Thailand: Soldiers killed and beheaded in troubled south
Bangkok, 20 Feb. (AKI) – Two soldiers were killed and later beheaded on Friday in an ambush believed to have been carried out by Muslim separatists in southern Thailand. Police said the soldiers were shot dead on their motorcycles as they guarded teachers at a school in Yala, one of the three southern predominantly Muslim provinces at the centre of a long-running insurgency.
"At least 10 gunmen using army weapons ambushed the group, killing two soldiers," a police official said. "Then they beheaded them and took away their guns and bullet-proof jackets."
No-one claimed responsibility for the killings, the latest in a violent campaign which has killed more than 3,500 people since January 2004.
Earlier this month, two paramilitary police were shot dead and decapitated in the region and last week three policemen were killed in a bomb attack.
Yala is the southernmost province of Thailand and was part of a Muslim sultanate until annexed by predominantly Buddhist Thailand a century ago.

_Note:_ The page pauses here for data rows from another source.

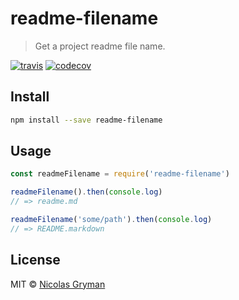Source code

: # readme-filename

> Get a project readme file name.

[![travis][travis-image]][travis-url] [![codecov][codecov-image]][codecov-url]

[travis-image]: https://img.shields.io/travis/ngryman/readme-filename.svg?style=flat
[travis-url]: https://travis-ci.org/ngryman/readme-filename
[codecov-image]: https://img.shields.io/codecov/c/github/ngryman/readme-filename.svg
[codecov-url]: https://codecov.io/github/ngryman/readme-filename


## Install

```bash
npm install --save readme-filename
```

## Usage

```javascript
const readmeFilename = require('readme-filename')

readmeFilename().then(console.log)
// => readme.md

readmeFilename('some/path').then(console.log)
// => README.markdown
```

## License

MIT © [Nicolas Gryman](http://ngryman.sh)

Tensions have simmered in the region since Thailand annexed the mainly Malay sultanate in 1902.
The sultanate includes Yala, Narathiwat and Pattani, which have a Muslim majority in the Buddhist country.
Demands by Thai Muslims include the introduction of Islamic law and making ethnic Pattani Malay (Yawi) a working language in the region, as well as the improvement of the local economy and education system.